OpenAI’s new video generation tool could learn a lot from babies

“Ffirst text, then images, now OpenAI has a model to generate videos,” screamed Mashable the other day. The makers of ChatGPT and Dall-E have Sora just announced, a text-to-video distribution model. Excited comments all over the web about what will no doubt be known as T2V, covering the usual spectrum – from “Is this the end of [insert threatened activity here]?” to “meh” and everything in between.

Sora (the name is Japanese for “heaven”) isn’t the first T2V tool, but it looks more sophisticated than earlier efforts like Meta’s Make-a-video AI. It can turn a short text description into a detailed, high-definition movie clip up to a minute long. For example, the command “A cat wakes up its sleeping owner and demands breakfast. The owner tries to ignore the cat, but the cat tries new tactics, and eventually the owner pulls out his secret stash of treats from under the pillow to surround the cat holding off a little longer,” produces a slick video clip that would go viral on any social network.

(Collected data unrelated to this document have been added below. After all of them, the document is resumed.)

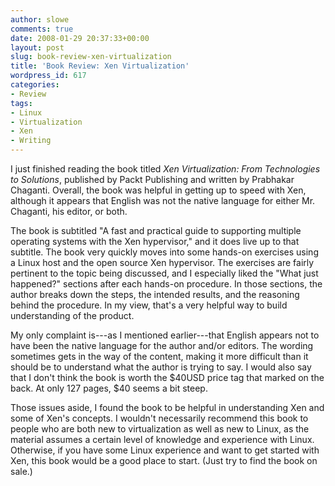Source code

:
 ```yaml
---
author: slowe
comments: true
date: 2008-01-29 20:37:33+00:00
layout: post
slug: book-review-xen-virtualization
title: 'Book Review: Xen Virtualization'
wordpress_id: 617
categories:
- Review
tags:
- Linux
- Virtualization
- Xen
- Writing
---
```


I just finished reading the book titled _Xen Virtualization: From Technologies to Solutions_, published by Packt Publishing and written by Prabhakar Chaganti. Overall, the book was helpful in getting up to speed with Xen, although it appears that English was not the native language for either Mr. Chaganti, his editor, or both.

The book is subtitled "A fast and practical guide to supporting multiple operating systems with the Xen hypervisor," and it does live up to that subtitle. The book very quickly moves into some hands-on exercises using a Linux host and the open source Xen hypervisor. The exercises are fairly pertinent to the topic being discussed, and I especially liked the "What just happened?" sections after each hands-on procedure. In those sections, the author breaks down the steps, the intended results, and the reasoning behind the procedure. In my view, that's a very helpful way to build understanding of the product.

My only complaint is---as I mentioned earlier---that English appears not to have been the native language for the author and/or editors. The wording sometimes gets in the way of the content, making it more difficult than it should be to understand what the author is trying to say. I would also say that I don't think the book is worth the $40USD price tag that marked on the back. At only 127 pages, $40 seems a bit steep.

Those issues aside, I found the book to be helpful in understanding Xen and some of Xen's concepts. I wouldn't necessarily recommend this book to people who are both new to virtualization as well as new to Linux, as the material assumes a certain level of knowledge and experience with Linux. Otherwise, if you have some Linux experience and want to get started with Xen, this book would be a good place to start. (Just try to find the book on sale.)
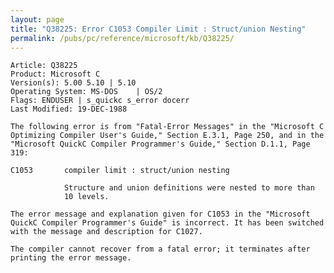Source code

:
 ```yaml
---
layout: page
title: "Q38225: Error C1053 Compiler Limit : Struct/union Nesting"
permalink: /pubs/pc/reference/microsoft/kb/Q38225/
---
```


	Article: Q38225
	Product: Microsoft C
	Version(s): 5.00 5.10 | 5.10
	Operating System: MS-DOS    | OS/2
	Flags: ENDUSER | s_quickc s_error docerr
	Last Modified: 19-DEC-1988
	
	The following error is from "Fatal-Error Messages" in the "Microsoft C
	Optimizing Compiler User's Guide," Section E.3.1, Page 250, and in the
	"Microsoft QuickC Compiler Programmer's Guide," Section D.1.1, Page
	319:
	
	C1053       compiler limit : struct/union nesting
	
	            Structure and union definitions were nested to more than
	            10 levels.
	
	The error message and explanation given for C1053 in the "Microsoft
	QuickC Compiler Programmer's Guide" is incorrect. It has been switched
	with the message and description for C1027.
	
	The compiler cannot recover from a fatal error; it terminates after
	printing the error message.
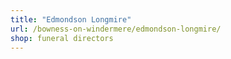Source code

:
 ```yaml
---
title: "Edmondson Longmire"
url: /bowness-on-windermere/edmondson-longmire/
shop: funeral directors
---
```

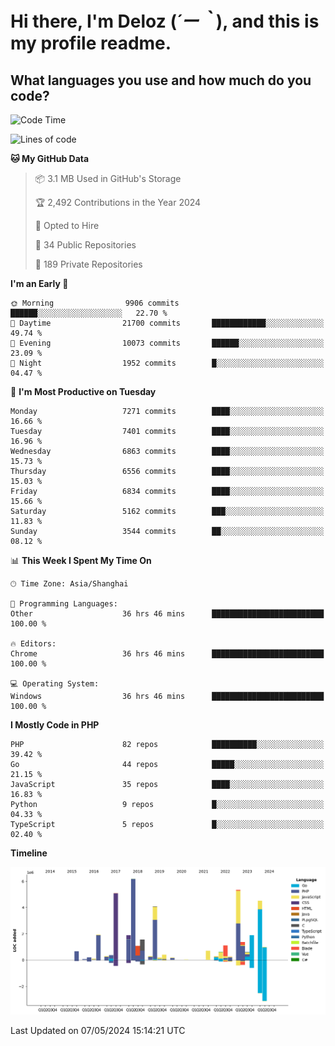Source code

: # **Hi there, I'm Deloz (*´ー｀*), and this is my profile readme.**

## **What languages you use and how much do you code?**

<!--START_SECTION:waka-->
![Code Time](http://img.shields.io/badge/Code%20Time-3%2C930%20hrs%2011%20mins-blue)

![Lines of code](https://img.shields.io/badge/From%20Hello%20World%20I%27ve%20Written-42.1%20million%20lines%20of%20code-blue)

**🐱 My GitHub Data** 

> 📦 3.1 MB Used in GitHub's Storage 
 > 
> 🏆 2,492 Contributions in the Year 2024
 > 
> 💼 Opted to Hire
 > 
> 📜 34 Public Repositories 
 > 
> 🔑 189 Private Repositories 
 > 
**I'm an Early 🐤** 

```text
🌞 Morning                9906 commits        ██████░░░░░░░░░░░░░░░░░░░   22.70 % 
🌆 Daytime                21700 commits       ████████████░░░░░░░░░░░░░   49.74 % 
🌃 Evening                10073 commits       ██████░░░░░░░░░░░░░░░░░░░   23.09 % 
🌙 Night                  1952 commits        █░░░░░░░░░░░░░░░░░░░░░░░░   04.47 % 
```
📅 **I'm Most Productive on Tuesday** 

```text
Monday                   7271 commits        ████░░░░░░░░░░░░░░░░░░░░░   16.66 % 
Tuesday                  7401 commits        ████░░░░░░░░░░░░░░░░░░░░░   16.96 % 
Wednesday                6863 commits        ████░░░░░░░░░░░░░░░░░░░░░   15.73 % 
Thursday                 6556 commits        ████░░░░░░░░░░░░░░░░░░░░░   15.03 % 
Friday                   6834 commits        ████░░░░░░░░░░░░░░░░░░░░░   15.66 % 
Saturday                 5162 commits        ███░░░░░░░░░░░░░░░░░░░░░░   11.83 % 
Sunday                   3544 commits        ██░░░░░░░░░░░░░░░░░░░░░░░   08.12 % 
```


📊 **This Week I Spent My Time On** 

```text
🕑︎ Time Zone: Asia/Shanghai

💬 Programming Languages: 
Other                    36 hrs 46 mins      █████████████████████████   100.00 % 

🔥 Editors: 
Chrome                   36 hrs 46 mins      █████████████████████████   100.00 % 

💻 Operating System: 
Windows                  36 hrs 46 mins      █████████████████████████   100.00 % 
```

**I Mostly Code in PHP** 

```text
PHP                      82 repos            ██████████░░░░░░░░░░░░░░░   39.42 % 
Go                       44 repos            █████░░░░░░░░░░░░░░░░░░░░   21.15 % 
JavaScript               35 repos            ████░░░░░░░░░░░░░░░░░░░░░   16.83 % 
Python                   9 repos             █░░░░░░░░░░░░░░░░░░░░░░░░   04.33 % 
TypeScript               5 repos             █░░░░░░░░░░░░░░░░░░░░░░░░   02.40 % 
```



**Timeline**

![Lines of Code chart](https://raw.githubusercontent.com/deloz/deloz/main/assets/bar_graph.png)


 Last Updated on 07/05/2024 15:14:21 UTC
<!--END_SECTION:waka-->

Cute, huh? Well, up to a point. OpenAI seems uncharacteristically candid about the tool’s limitations. For example, it may “struggle to accurately simulate the physics of a complex scene”.

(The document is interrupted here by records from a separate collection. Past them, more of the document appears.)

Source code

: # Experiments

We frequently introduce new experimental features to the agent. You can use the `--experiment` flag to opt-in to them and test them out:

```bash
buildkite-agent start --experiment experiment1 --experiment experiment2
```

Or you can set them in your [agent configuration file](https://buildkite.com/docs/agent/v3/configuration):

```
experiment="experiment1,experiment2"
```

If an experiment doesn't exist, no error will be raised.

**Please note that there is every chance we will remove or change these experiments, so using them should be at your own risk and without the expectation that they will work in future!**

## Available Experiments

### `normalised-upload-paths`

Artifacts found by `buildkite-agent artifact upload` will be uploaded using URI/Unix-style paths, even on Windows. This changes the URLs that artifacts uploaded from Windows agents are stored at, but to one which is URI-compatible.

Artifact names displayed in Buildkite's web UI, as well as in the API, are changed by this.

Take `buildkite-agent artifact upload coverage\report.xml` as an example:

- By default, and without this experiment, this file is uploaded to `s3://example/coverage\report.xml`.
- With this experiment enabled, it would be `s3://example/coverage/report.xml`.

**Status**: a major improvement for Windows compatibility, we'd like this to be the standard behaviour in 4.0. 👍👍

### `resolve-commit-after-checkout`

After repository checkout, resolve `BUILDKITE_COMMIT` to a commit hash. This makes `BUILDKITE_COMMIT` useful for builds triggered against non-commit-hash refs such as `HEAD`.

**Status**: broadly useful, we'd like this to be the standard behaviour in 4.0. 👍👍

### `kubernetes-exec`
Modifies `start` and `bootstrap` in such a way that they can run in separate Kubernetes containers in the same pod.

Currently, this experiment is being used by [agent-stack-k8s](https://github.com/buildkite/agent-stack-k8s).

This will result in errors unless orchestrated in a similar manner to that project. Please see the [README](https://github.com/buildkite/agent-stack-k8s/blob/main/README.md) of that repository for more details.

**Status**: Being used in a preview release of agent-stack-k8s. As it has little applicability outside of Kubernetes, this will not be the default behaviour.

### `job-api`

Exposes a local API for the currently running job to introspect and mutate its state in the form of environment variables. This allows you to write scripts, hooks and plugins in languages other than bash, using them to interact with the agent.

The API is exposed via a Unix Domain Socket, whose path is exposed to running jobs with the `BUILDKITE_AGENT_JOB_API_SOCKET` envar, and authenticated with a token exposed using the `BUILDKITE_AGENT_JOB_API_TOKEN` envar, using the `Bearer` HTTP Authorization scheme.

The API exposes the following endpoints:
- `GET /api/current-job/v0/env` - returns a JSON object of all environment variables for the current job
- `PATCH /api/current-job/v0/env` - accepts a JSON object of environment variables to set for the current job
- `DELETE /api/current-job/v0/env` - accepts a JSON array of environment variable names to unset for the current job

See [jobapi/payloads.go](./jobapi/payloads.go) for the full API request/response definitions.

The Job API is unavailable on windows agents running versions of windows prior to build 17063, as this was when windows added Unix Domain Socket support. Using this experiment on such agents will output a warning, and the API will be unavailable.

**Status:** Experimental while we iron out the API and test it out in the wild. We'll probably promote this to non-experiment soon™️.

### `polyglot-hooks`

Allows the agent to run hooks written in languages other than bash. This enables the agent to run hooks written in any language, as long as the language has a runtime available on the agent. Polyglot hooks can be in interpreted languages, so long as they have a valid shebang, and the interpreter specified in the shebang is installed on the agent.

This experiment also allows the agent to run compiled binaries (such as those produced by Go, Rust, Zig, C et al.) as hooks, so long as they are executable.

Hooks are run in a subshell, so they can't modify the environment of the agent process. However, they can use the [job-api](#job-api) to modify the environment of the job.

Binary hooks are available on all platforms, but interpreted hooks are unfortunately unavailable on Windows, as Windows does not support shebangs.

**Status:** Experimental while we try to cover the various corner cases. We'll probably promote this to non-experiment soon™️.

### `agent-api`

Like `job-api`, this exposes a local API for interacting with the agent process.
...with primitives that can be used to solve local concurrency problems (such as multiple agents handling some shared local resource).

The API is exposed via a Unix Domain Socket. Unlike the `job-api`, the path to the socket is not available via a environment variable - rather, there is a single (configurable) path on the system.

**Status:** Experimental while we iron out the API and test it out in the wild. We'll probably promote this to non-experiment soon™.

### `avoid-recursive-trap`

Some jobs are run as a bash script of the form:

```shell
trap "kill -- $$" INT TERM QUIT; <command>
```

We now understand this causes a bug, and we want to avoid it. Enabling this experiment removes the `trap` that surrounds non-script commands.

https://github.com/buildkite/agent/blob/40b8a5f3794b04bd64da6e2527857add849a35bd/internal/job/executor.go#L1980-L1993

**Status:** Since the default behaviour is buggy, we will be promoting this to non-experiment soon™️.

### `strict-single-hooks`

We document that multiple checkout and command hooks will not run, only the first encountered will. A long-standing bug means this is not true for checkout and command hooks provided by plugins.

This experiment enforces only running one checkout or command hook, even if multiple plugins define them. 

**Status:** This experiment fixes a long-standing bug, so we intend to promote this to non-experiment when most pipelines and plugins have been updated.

That’s putting it mildly. One of the videos in his example set illustrates the model’s problems. The incentive the movie produces is “Photorealistic close-up video of two pirate ships fighting each other while they sail in a cup of coffee”. At first glance, it is impressive. But then one notices that one of the ships is moving rapidly in an inexplicable way, and it becomes clear that while Sora knows a lot about the reflection of light in liquids, it knows little or nothing about the physical laws that govern the movements of galleons do not control. .

Other Limitations: Sora can be a bit vague about cause and effect; “a person can take a bite out of a cookie, but after that the cookie may not have a bite mark”. Tut, Tut. It can also “confuse spatial details of a prompt, for example by mixing left and right”. And so on.

Still, it’s a start, and will no doubt get better with another billion teraflops of computing power. And even though Hollywood studio bosses can easily sleep in their king-sized beds, Sora will soon be good enough to replace some types of stock video, just as AIs like Midjourney and Dall-E are replacing Shutterstock-type photography.

Despite its concessions about the tool’s limitations, OpenAI says Sora “serves as the foundation for models that can understand and simulate the real world.” This, it says, will be a “significant milestone” in the achievement of artificial general intelligence (AGI).

And this is where things get interesting. Remember, OpenAI’s corporate goal is to achieve the holy grail of AGI, and the company seems to believe that generative AIs represent a tangible step toward that goal. The problem is that getting to AGI means building machines that have an understanding of the real world that is at least on par with ours. Among other things, this requires an understanding of the physics of objects in motion. So the implicit bet in the OpenAI project seems to be that one day, given enough computing power, machines capable of predicting how pixels on a screen will move will also learn how the physical objects they depict will behave in real life. perform. In other words, it is a bet that extrapolation of the machine learning paradigm will eventually bring us to superintelligent machines.

But AIs capable of navigating the real world will need to understand more than how the laws of physics work in that world. They will also have to find out how people work in it. And to all who followed the work of Alison GopnikThis seems like a bit of a stretch for the kind of machines the world currently considers “AI”.

Gopnik is known for her research on how children learn. Watch her Ted Talk, What do babies think?, will be a salutary experience for technicians who think that technology is the answer to the intelligence question. Decades of research examining the sophisticated intelligence-gathering and decision-making that babies do when they play has led her to conclude that “Babies and young children are like the R&D department of the human species.” After spending a year watching our granddaughter’s first year of development, and especially observing her begin to figure out causation, this columnist is inclined to agree. If Sam Altman and the guys at OpenAI are really interested in AGI, maybe they should spend some time with babies.